И вот идеальное самообладание на некоторое время отменяется Штирлицем наедине с собой. Одиноко присев у камина, Штирлиц затягивает «Ой, ты, степь широкая…», вечную, вне исторического времени существующую и никакого прямого отношения к 23 февраля не имеющую. Собственно, вся суть этого эпизода в том, что День Красной Армии используется героем как повод для выпадения из текущего момента, из напряженного настоящего рейха и его, Штирлица, деятельности в тылу врага – чтобы отдаться тоске по родине, а не по советскому государству, не по социалистическому укладу и уж точно не по Дню Красной Армии.
Эта тема тоски и одиночества возникает не единожды, но проходит через все произведение, заданная еще в прологе. В третьей серии, до того, как авторское сознание будет рассказывать о последнем «свидании» Штирлица с женой десять лет назад, и до того, как прозвучит песня «Я прошу хоть ненадолго, боль моя, ты покинь меня…», к дому Штирлица подойдет бездомный грустный пес. Штирлиц погладит его по голове и покормит на крыльце, потому что пес не захочет заходить в дом. Зачем нужна эта сцена? Ведь «Семнадцать мгновений…» не строго жанровое прагматичное кино, в котором любовь к животным должна была бы акцентировать положительность героя или затушевывать провисание внешнего действия. Здесь все не так. И бездомный пес с очень грустными глазами нужен для того, чтобы Штирлиц мог посмотреть кому-то в глаза тоже с грустью, не опасаясь стать в чем-то подозреваемым. Он тоже одинокий, тоже несчастный, ему тоже плохо.

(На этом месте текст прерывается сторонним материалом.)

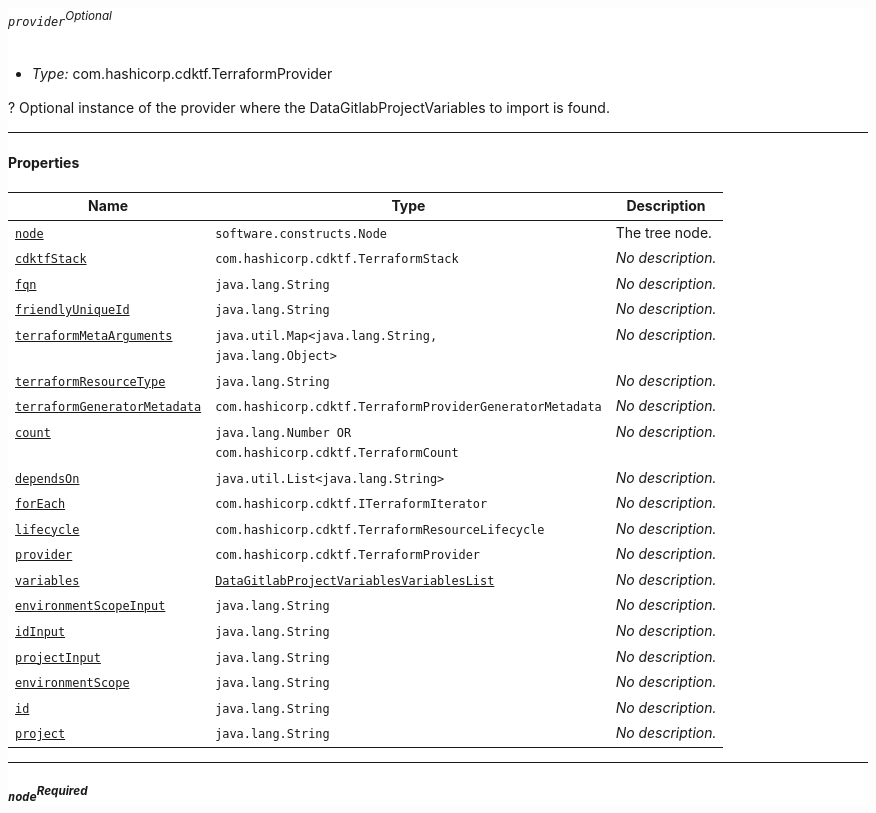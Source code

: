 ###### `provider`<sup>Optional</sup> <a name="provider" id="@cdktf/provider-gitlab.dataGitlabProjectVariables.DataGitlabProjectVariables.generateConfigForImport.parameter.provider"></a>

- *Type:* com.hashicorp.cdktf.TerraformProvider

? Optional instance of the provider where the DataGitlabProjectVariables to import is found.

---

#### Properties <a name="Properties" id="Properties"></a>

| **Name** | **Type** | **Description** |
| --- | --- | --- |
| <code><a href="#@cdktf/provider-gitlab.dataGitlabProjectVariables.DataGitlabProjectVariables.property.node">node</a></code> | <code>software.constructs.Node</code> | The tree node. |
| <code><a href="#@cdktf/provider-gitlab.dataGitlabProjectVariables.DataGitlabProjectVariables.property.cdktfStack">cdktfStack</a></code> | <code>com.hashicorp.cdktf.TerraformStack</code> | *No description.* |
| <code><a href="#@cdktf/provider-gitlab.dataGitlabProjectVariables.DataGitlabProjectVariables.property.fqn">fqn</a></code> | <code>java.lang.String</code> | *No description.* |
| <code><a href="#@cdktf/provider-gitlab.dataGitlabProjectVariables.DataGitlabProjectVariables.property.friendlyUniqueId">friendlyUniqueId</a></code> | <code>java.lang.String</code> | *No description.* |
| <code><a href="#@cdktf/provider-gitlab.dataGitlabProjectVariables.DataGitlabProjectVariables.property.terraformMetaArguments">terraformMetaArguments</a></code> | <code>java.util.Map<java.lang.String, java.lang.Object></code> | *No description.* |
| <code><a href="#@cdktf/provider-gitlab.dataGitlabProjectVariables.DataGitlabProjectVariables.property.terraformResourceType">terraformResourceType</a></code> | <code>java.lang.String</code> | *No description.* |
| <code><a href="#@cdktf/provider-gitlab.dataGitlabProjectVariables.DataGitlabProjectVariables.property.terraformGeneratorMetadata">terraformGeneratorMetadata</a></code> | <code>com.hashicorp.cdktf.TerraformProviderGeneratorMetadata</code> | *No description.* |
| <code><a href="#@cdktf/provider-gitlab.dataGitlabProjectVariables.DataGitlabProjectVariables.property.count">count</a></code> | <code>java.lang.Number OR com.hashicorp.cdktf.TerraformCount</code> | *No description.* |
| <code><a href="#@cdktf/provider-gitlab.dataGitlabProjectVariables.DataGitlabProjectVariables.property.dependsOn">dependsOn</a></code> | <code>java.util.List<java.lang.String></code> | *No description.* |
| <code><a href="#@cdktf/provider-gitlab.dataGitlabProjectVariables.DataGitlabProjectVariables.property.forEach">forEach</a></code> | <code>com.hashicorp.cdktf.ITerraformIterator</code> | *No description.* |
| <code><a href="#@cdktf/provider-gitlab.dataGitlabProjectVariables.DataGitlabProjectVariables.property.lifecycle">lifecycle</a></code> | <code>com.hashicorp.cdktf.TerraformResourceLifecycle</code> | *No description.* |
| <code><a href="#@cdktf/provider-gitlab.dataGitlabProjectVariables.DataGitlabProjectVariables.property.provider">provider</a></code> | <code>com.hashicorp.cdktf.TerraformProvider</code> | *No description.* |
| <code><a href="#@cdktf/provider-gitlab.dataGitlabProjectVariables.DataGitlabProjectVariables.property.variables">variables</a></code> | <code><a href="#@cdktf/provider-gitlab.dataGitlabProjectVariables.DataGitlabProjectVariablesVariablesList">DataGitlabProjectVariablesVariablesList</a></code> | *No description.* |
| <code><a href="#@cdktf/provider-gitlab.dataGitlabProjectVariables.DataGitlabProjectVariables.property.environmentScopeInput">environmentScopeInput</a></code> | <code>java.lang.String</code> | *No description.* |
| <code><a href="#@cdktf/provider-gitlab.dataGitlabProjectVariables.DataGitlabProjectVariables.property.idInput">idInput</a></code> | <code>java.lang.String</code> | *No description.* |
| <code><a href="#@cdktf/provider-gitlab.dataGitlabProjectVariables.DataGitlabProjectVariables.property.projectInput">projectInput</a></code> | <code>java.lang.String</code> | *No description.* |
| <code><a href="#@cdktf/provider-gitlab.dataGitlabProjectVariables.DataGitlabProjectVariables.property.environmentScope">environmentScope</a></code> | <code>java.lang.String</code> | *No description.* |
| <code><a href="#@cdktf/provider-gitlab.dataGitlabProjectVariables.DataGitlabProjectVariables.property.id">id</a></code> | <code>java.lang.String</code> | *No description.* |
| <code><a href="#@cdktf/provider-gitlab.dataGitlabProjectVariables.DataGitlabProjectVariables.property.project">project</a></code> | <code>java.lang.String</code> | *No description.* |

---

##### `node`<sup>Required</sup> <a name="node" id="@cdktf/provider-gitlab.dataGitlabProjectVariables.DataGitlabProjectVariables.property.node"></a>
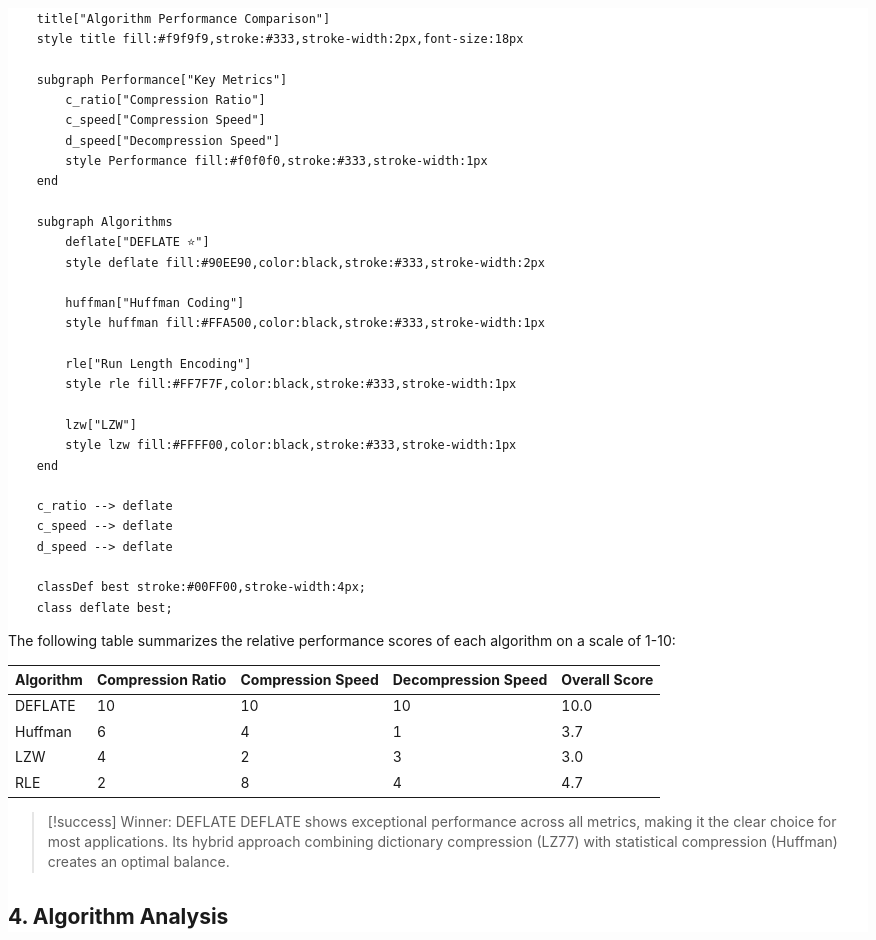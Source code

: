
 ```
    title["Algorithm Performance Comparison"]
    style title fill:#f9f9f9,stroke:#333,stroke-width:2px,font-size:18px
    
    subgraph Performance["Key Metrics"]
        c_ratio["Compression Ratio"]
        c_speed["Compression Speed"]
        d_speed["Decompression Speed"]
        style Performance fill:#f0f0f0,stroke:#333,stroke-width:1px
    end
    
    subgraph Algorithms
        deflate["DEFLATE ⭐"]
        style deflate fill:#90EE90,color:black,stroke:#333,stroke-width:2px
        
        huffman["Huffman Coding"]
        style huffman fill:#FFA500,color:black,stroke:#333,stroke-width:1px
        
        rle["Run Length Encoding"]
        style rle fill:#FF7F7F,color:black,stroke:#333,stroke-width:1px
        
        lzw["LZW"]
        style lzw fill:#FFFF00,color:black,stroke:#333,stroke-width:1px
    end
    
    c_ratio --> deflate
    c_speed --> deflate
    d_speed --> deflate
    
    classDef best stroke:#00FF00,stroke-width:4px;
    class deflate best;
```

The following table summarizes the relative performance scores of each algorithm on a scale of 1-10:

| Algorithm | Compression Ratio | Compression Speed | Decompression Speed | Overall Score |
|-----------|-------------------|-------------------|---------------------|---------------|
| DEFLATE | 10 | 10 | 10 | 10.0 |
| Huffman | 6 | 4 | 1 | 3.7 |
| LZW | 4 | 2 | 3 | 3.0 |
| RLE | 2 | 8 | 4 | 4.7 |

> [!success] Winner: DEFLATE
> DEFLATE shows exceptional performance across all metrics, making it the clear choice for most applications. Its hybrid approach combining dictionary compression (LZ77) with statistical compression (Huffman) creates an optimal balance.

## 4. Algorithm Analysis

«Нам умирать не страшно, мы отжили свое. Мы одинокие стареющие мужчины», – скажет Штирлиц пастору Шлагу. В этих словах не только умелое воздействие на пастора, но и доля искреннего признания. Жизнь проходит, в сущности, она уже прожита, и остается в ней в основном только работа на грани психических возможностей, пускай эта работа межгосударственной важности. Остаются воспоминания. И развернуто существовать герой может скорее в них, нежели в моделировании своего личного будущего.
Показательна сцена со связником в последней серии, когда Штирлиц пишет записку жене левой рукой на французском, и затем рвет ее: «Вы совершенно правы, не стоит тащить это через три границы». Эту сцену можно воспринимать как излишне красивый и потому не вполне органичный режиссерский «минус прием». Можно воспринимать иронически, как и делают многие, усматривая в разорванной записке дежурное самоотречение в духе советской идеологии, то есть позицию вычурную, далекую от реальных проявлений «нормального мужчины».
Однако есть и другой вариант прочтения этой сцены – прямой, самый простой. Штирлицу плохо на душе, ему чисто человечески сложно и тяжело, потому что он уже привык быть сдержанным и всецело устремленным к большой, даже глобальной надличной цели – сокрушению фашизма. Переключиться на другой регистр взаимодействия с миром он не способен. Представить себя адресующимся к жене, пускай дистанционно, в письменной форме, из далекого далека, он не может. Он отвык от этого и не выработал в себе автоматизма переключения с одного, многолетнего режима самомобизиации ради мировой справедливости, на другой режим – режим эмоциональной свободы на несколько мгновений, ради приватного счастья. Штирлиц – живой человек, он не стал машиной в духе Джеймса Бонда, который в ходе развития бондианы утратил психофизику реального человека, по точному замечанию Умберто Эко [253]. И потому главное право, которым Штирлиц позволяет себе иногда пользоваться – погрустить в одиночестве, отдаться реальным чувствам тоски в отрыве от всего родного и любимого.